Activity:
Transcribe all of the records word for word, but omit the pictures.

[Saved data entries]
------------------------------------------------

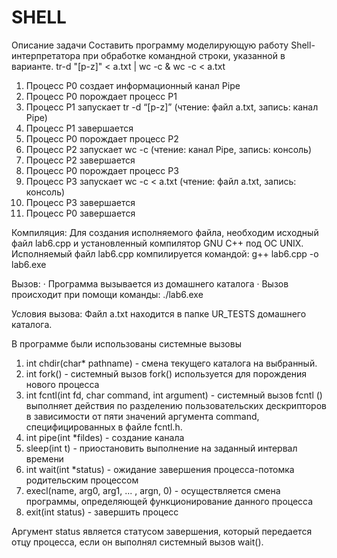 # SHELL
Описание задачи
Составить программу моделирующую работу Shell-интерпретатора при обработке командной строки, указанной в варианте. 
tr-d "[p-z]" < a.txt | wc -c & wc -c < a.txt

1. Процесс P0 создает информационный канал Pipe
2. Процесс P0 порождает процесс P1
3. Процесс P1 запускает tr -d “[p-z]” (чтение: файл a.txt, запись: канал Pipe)
4. Процесс P1 завершается
5. Процесс P0 порождает процесс P2
6. Процесс P2 запускает wc -c (чтение: канал Pipe, запись: консоль)
7. Процесс P2 завершается
8. Процесс P0 порождает процесс P3
9. Процесс P3 запускает wc -c < a.txt (чтение: файл a.txt, запись: консоль)
11. Процесс P3 завершается
12. Процесс P0 завершается

Компиляция:
Для создания исполняемого файла, необходим исходный файл lab6.cpp и установленный компилятор GNU C++ под ОС UNIX.
Исполняемый файл lab6.cpp компилируется командой: g++ lab6.cpp -o lab6.exe

Вызов:
· Программа вызывается из домашнего каталога
· Вызов происходит при помощи команды: ./lab6.exe

Условия вызова:
Файл a.txt находится в папке UR_TESTS домашнего каталога. 

 В программе были использованы системные вызовы

 1. int chdir(char* pathname) - смена текущего каталога на выбранный.
 2. int fork() - системный вызов fork() используется для порождения нового процесса
 3. int fcntl(int fd, char command, int argument) - системный вызов fcntl () выполняет действия по разделению пользовательских дескрипторов в зависимости от пяти значений аргумента command, специфицированных в файле fcntl.h.
 4. int pipe(int *fildes) - создание канала
 5. sleep(int t) - приостановить выполнение на заданный интервал времени
 6. int wait(int *status) - ожидание завершения процесса-потомка родительским процессом
 7. execl(name, arg0, arg1, ... , argn, 0) - осуществляется смена программы, определяющей функционирование данного процесса
 8. exit(int status) - завершить процесс


 Аргумент status является статусом завершения, который передается отцу процесса, если он выполнял системный вызов wait().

------------------------------------------------

Expected output:
 # SHELL
Описание задачи
Составить программу моделирующую работу Shell-интерпретатора при обработке командной строки, указанной в варианте. 
tr-d "[p-z]" < a.txt | wc -c & wc -c < a.txt

1. Процесс P0 создает информационный канал Pipe
2. Процесс P0 порождает процесс P1
3. Процесс P1 запускает tr -d “[p-z]” (чтение: файл a.txt, запись: канал Pipe)
4. Процесс P1 завершается
5. Процесс P0 порождает процесс P2
6. Процесс P2 запускает wc -c (чтение: канал Pipe, запись: консоль)
7. Процесс P2 завершается
8. Процесс P0 порождает процесс P3
9. Процесс P3 запускает wc -c < a.txt (чтение: файл a.txt, запись: консоль)
11. Процесс P3 завершается
12. Процесс P0 завершается

Компиляция:
Для создания исполняемого файла, необходим исходный файл lab6.cpp и установленный компилятор GNU C++ под ОС UNIX.
Исполняемый файл lab6.cpp компилируется командой: g++ lab6.cpp -o lab6.exe

Вызов:
· Программа вызывается из домашнего каталога
· Вызов происходит при помощи команды: ./lab6.exe

Условия вызова:
Файл a.txt находится в папке UR_TESTS домашнего каталога. 

 В программе были использованы системные вызовы

 1. int chdir(char* pathname) - смена текущего каталога на выбранный.
 2. int fork() - системный вызов fork() используется для порождения нового процесса
 3. int fcntl(int fd, char command, int argument) - системный вызов fcntl () выполняет действия по разделению пользовательских дескрипторов в зависимости от пяти значений аргумента command, специфицированных в файле fcntl.h.
 4. int pipe(int *fildes) - создание канала
 5. sleep(int t) - приостановить выполнение на заданный интервал времени
 6. int wait(int *status) - ожидание завершения процесса-потомка родительским процессом
 7. execl(name, arg0, arg1, ... , argn, 0) - осуществляется смена программы, определяющей функционирование данного процесса
 8. exit(int status) - завершить процесс


 Аргумент status является статусом завершения, который передается отцу процесса, если он выполнял системный вызов wait().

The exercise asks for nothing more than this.